IT-Grundschutz
Aufbereitung IT-Grundschutz-Kompendium als JSON- und als XLSX-Datei(en)
Umwandlung des IT-Grundschutz-Kompendiums in eine JSON-Datei (ab Edition 2020)
Ausgehend von der JSON-Datei: Umwandlung des gesamten IT-Grundschutz-Kompendiums und jedes einzelnen Bausteins in eine Excel-Tabelle
- Eine Zeile je Teilanforderung (maximal ein Modalverb oder ein Einzelaspekt) jeder Anforderung
- In den Spalten Attribute der Teilanforderungen aus Perspektive Schicht, Baustein und Anforderung
In jeder Tabelle auch Delta-Informationen zur Vorjahresedition des IT-GS-Kompendiums (ab Edition 2021)
- Zu jeder Teilanforderung Angabe der Teilanforderung der Vorjahresedition mit der größten Kosinus-Ähnlichkeit (innerhalb des gleichen Bausteins und innerhalb des gesamten IT-GS-Kompendiums.

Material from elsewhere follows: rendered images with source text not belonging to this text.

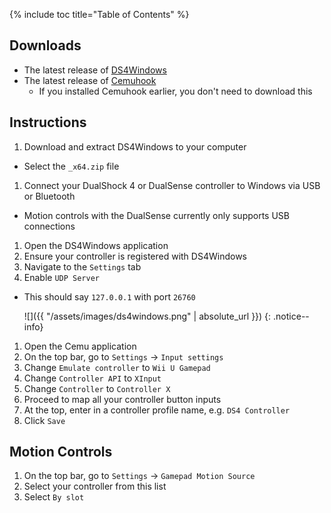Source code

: {% include toc title="Table of Contents" %}

## Downloads

- The latest release of [DS4Windows](https://ryochan7.github.io/ds4windows-site/)
- The latest release of [Cemuhook](https://cemuhook.sshnuke.net/)
    - If you installed Cemuhook earlier, you don't need to download this

## Instructions

1. Download and extract DS4Windows to your computer
  - Select the `_x64.zip` file
1. Connect your DualShock 4 or DualSense controller to Windows via USB or Bluetooth
  - Motion controls with the DualSense currently only supports USB connections
1. Open the DS4Windows application
1. Ensure your controller is registered with DS4Windows
1. Navigate to the `Settings` tab
1. Enable `UDP Server`
  - This should say `127.0.0.1` with port `26760`

    ![]({{ "/assets/images/ds4windows.png" | absolute_url }})
    {: .notice--info}

1. Open the Cemu application
1. On the top bar, go to `Settings` -> `Input settings`
1. Change `Emulate controller` to `Wii U Gamepad`
1. Change `Controller API` to `XInput`
1. Change `Controller` to `Controller X`
1. Proceed to map all your controller button inputs
1. At the top, enter in a controller profile name, e.g. `DS4 Controller`
1. Click `Save`

## Motion Controls

1. On the top bar, go to `Settings` -> `Gamepad Motion Source`
1. Select your controller from this list
1. Select `By slot`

Letzteres nur, wenn zu der jeweiligen aktuellen Teilanforderung keine Teilanforderung des gleichen Bausteins der Vorjahresedition mit Kosinus-Ähnlichkeit 1.0 gefunden wird.)
- Zu jeder Teilanforderung Hinweise zu jedem geänderten Attribut bzgl. Schicht, Baustein oder Anforderung
In jeder Tabelle auch Leerfelder für GSC-Ergebnisse und optional beliebige weitere Leerfelder z.B. zum Monitoring der Befunde und ihrer Korrekturmaßnahmen
Motivation
(1) Präzisierung der Kommunikation in den IT-Grundschutz Checks (GSC) und den nachfolgenden Aktivitäten
(2) Reduzierung der jährlichen Aktualisierungsaufwände verursacht durch die jährlich neue Edition des IT-GS-Kompendiums
(1) bezieht sich darauf, dass die Anforderungen des IT-GS-Kompendiums in der Regel nicht nur genau einen Aspekt betreffen und dafür genau ein Modalverb enthalten. Viele Anforderungen enthalten mehr als ein Modalverb und viele enthalten Listen von zu betrachtenden Details (Bsp. für besonders umfangreiche Anforderungen: APP.5.3.A6, NET.1.1.A21, SYS.3.2.2.A1 aus Edition 2022). In den GSC können diese Teilanforderungen (genau ein Modalverb, genau ein Element einer Aufzählung) nicht präzise referenziert werden, da eine ID auf Ebene der Teilanforderungen fehlt. Genauso kann der betroffenen Fachseite nicht unkompliziert und präzise kommuniziert werden, welche Teilanforderungen einer Anforderung noch zu erfüllen sind, wenn eine Anforderung bisher nur teilweise umgesetzt worden ist. Dies erzeugt unnötige Aufwände in der Vorbereitung der GSC, der Dokumentation der GSC-Ergebnisse und dem Monitoring der Erfüllung noch offener Teilanforderungen. Die XLSX-Tabellen unterstützen diese Schritte, indem alle Anforderungen in Teilanforderungen zerlegt sind und sich jede Zeile auf genau eine Teilanforderung mit eindeutiger ID bezieht.
(2) bezieht sich darauf, dass jährlich eine aktualisierte Fassung des IT-GS-Kompendiums erscheint und die zugehörige Änderungsdokumentation nicht immer feingranular genug ist, um für jede aktuelle Teilanforderung schnell entscheiden zu können, welche Ergebnisse der Vorjahresedition in welchem Umfang hierzu übernommen werden können. Beispiel: SYS.3.2.2.A4 enthält in Edition 2021 erstmals die Teilanforderung "Die Verbindung der mobilen Endgeräte zum MDM MUSS angemessen abgesichert werden." In der Edition 2020 war dies noch eine Teilanforderung von SYS.3.2.2.A10. Aus einer feingranularen Änderungsdokumentation würde das automatisch hervorgehen, so dass in 2021 leicht nachvollziehbar ist, wie die Absicherung zum MDM in 2020 gestalten worden ist ohne dies erneut von der Fachseite erfragen zu müssen. Der Lösungsansatz besteht darin, jede Teilanforderung in einen Vektor zu überführen und die Kosinus-Ähnlichkeit als Maß der Ähnlichkeit zu verwenden (Ignoriert werden hierbei die Wortreihenfolge, bestimmte Stoppwörter und die Zeichensetzung). Zu jeder Teilanforderung des aktuellen IT-Grundschutz-Kompendiums werden dann die Teilanforderungen der Vorjahresedition mit der größten Ähnlichkeit ermittelt mit Bezug zum gleichen Baustein (sofern nicht neu) und dem gesamten Kompendium.